И, утвердившись в своем мнении, Васильев с еще большей решимостью брался за кисть.
Достоевский на портрете изображен не углубленным в самосозерцание — в нем чувствуется сила и уверенность, которую дает писателю сознание нравственной правды его идеалов. Видна трудная напряженная работа мысли, и в то же время взгляд писателя устремлен на нас, как будто он думает о том, поймем ли мы, что он хотел сказать, поверим ли ему. И как высказать на бумаге и передать людям свое понимание истины? Перед Федором Михайловичем стоит горящая свеча, про которую сам художник однажды сказал: «Это же не просто свеча — это светоч!» Светоч идеалов Достоевского…
Но если бы художник сделал портрет только отвлеченно-символическим, он лишил бы его убедительности. Символ мысли писателя, выражение лица, отражающего духовную силу и уверенность, подчеркнуто реалистическое изображение внешности писателя — все это собрано в единое целое и придает портрету правдивость…
Васильев удивительным образом всегда ощущал какую-то внутреннюю духовную связь с Достоевским. И в своем последнем автопортрете сумел выразить это, умышленно подчеркнув действительно имевшееся внешнее сходство с писателем. На этом автопортрете, завершенном менее чем за два месяца до гибели, художник изобразил себя в момент тяжелого напряженного раздумья. Его взгляд обращен на зрителя, от которого он ждет творческого, созидательного участия; в этом взгляде — волевая, организующая собранность. А выбранная поза, рука с небрежно запрокинутой пивной кружкой, лицо, молодое, но с какой-то старческой уже обреченностью — все это внешне нарочито выпячено, чтобы не сразу бросалось в глаза самое главное — предельное духовное напряжение.
Художник оставил нам всего четыре своих автопортрета. Самый первый — карандашный рисунок. На нем изображен пятнадцатилетний подросток с простым ясным лицом, почти мальчик, но уже осознавший себя в этом мире. Во взгляде искра первого понимания высокого своего предназначения как человеческой личности. На втором мы видим двадцатилетнего юношу на фоне бронзового Марса, символизирующего в данном случае интеллектуальную силу. Еще один автопортрет — 1970 года: строгий профиль мужчины в скромном черном пиджаке и галстуке, смело смотрящего в будущее.
Константин любил говорить, что настоящий зритель — это такой же творец, как и сам художник.

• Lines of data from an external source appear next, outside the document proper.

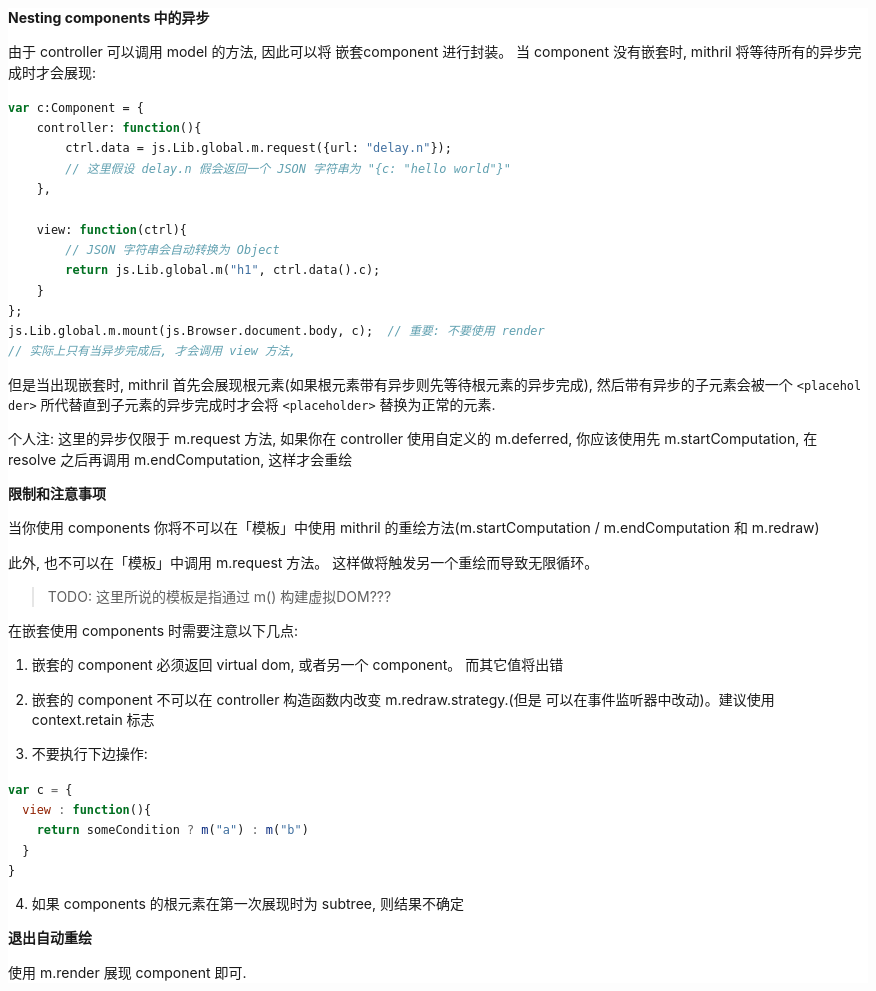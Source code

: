 **Nesting components 中的异步**

由于 controller 可以调用 model 的方法, 因此可以将 嵌套component 进行封装。 当 component 没有嵌套时,
mithril 将等待所有的异步完成时才会展现:

```hx
var c:Component = {
	controller: function(){
		ctrl.data = js.Lib.global.m.request({url: "delay.n"});
		// 这里假设 delay.n 假会返回一个 JSON 字符串为 "{c: "hello world"}"
	},

	view: function(ctrl){
		// JSON 字符串会自动转换为 Object
		return js.Lib.global.m("h1", ctrl.data().c);
	}
};
js.Lib.global.m.mount(js.Browser.document.body, c);  // 重要: 不要使用 render
// 实际上只有当异步完成后, 才会调用 view 方法,
```

但是当出现嵌套时, mithril 首先会展现根元素(如果根元素带有异步则先等待根元素的异步完成), 然后带有异步的子元素会被一个 `<placeholder>` 所代替直到子元素的异步完成时才会将 `<placeholder>` 替换为正常的元素.


个人注: 这里的异步仅限于 m.request 方法, 如果你在 controller 使用自定义的 m.deferred, 你应该使用先 m.startComputation, 在 resolve 之后再调用 m.endComputation, 这样才会重绘

**限制和注意事项**

当你使用 components 你将不可以在「模板」中使用 mithril 的重绘方法(m.startComputation / m.endComputation 和 m.redraw)

此外, 也不可以在「模板」中调用 m.request 方法。 这样做将触发另一个重绘而导致无限循环。

> TODO: 这里所说的模板是指通过 m() 构建虚拟DOM???

在嵌套使用 components 时需要注意以下几点:

1. 嵌套的 component 必须返回 virtual dom, 或者另一个 component。 而其它值将出错

2. 嵌套的 component 不可以在 controller 构造函数内改变 m.redraw.strategy.(但是
可以在事件监听器中改动)。建议使用 context.retain 标志

3. 不要执行下边操作:

  ```js
  var c = {
    view : function(){
      return someCondition ? m("a") : m("b")
    }
  }
  ```

4. 如果 components 的根元素在第一次展现时为 subtree, 则结果不确定


**退出自动重绘**

使用 m.render 展现 component 即可.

Вот к такому зрителю и обращен его собственный взгляд с автопортрета.
В последние годы жизни Васильев остро нуждался в общении с настоящими, умными зрителями. И случалось, они бывали у него. В выходные дни нередко приезжали из Казани знакомые, а то и вовсе незнакомые люди, чтобы посмотреть картины. Если не считать небольших и редких выставок, знакомство с Васильевым жителей Казани происходило так. Кто-нибудь из знавших художника рассказывал о нем своим друзьям и, уступая их просьбам, привозил в Васильеве
Хотя эти посещения и отнимали у Константина время, он обычно принимал всех доброжелательно. Наверное, получал удовлетворение от того, что его работы нравятся людям и к нему едут специально, чтобы посмотреть картины, затрачивая по нескольку часов на дорогу. Конечно, приятными для Константина были похвалы его живописи, но их он, по крайней мере в глаза, слышал не так уж много: интеллигентные люди в глаза хвалить не любят — не принято. А ему это одобрение было необходимо не для того, чтобы убедиться в правильности выбранного пути — в нем он был уверен, как был уверен в конечном признании, а просто, чтобы получить поддержку в своем подвижническом труде.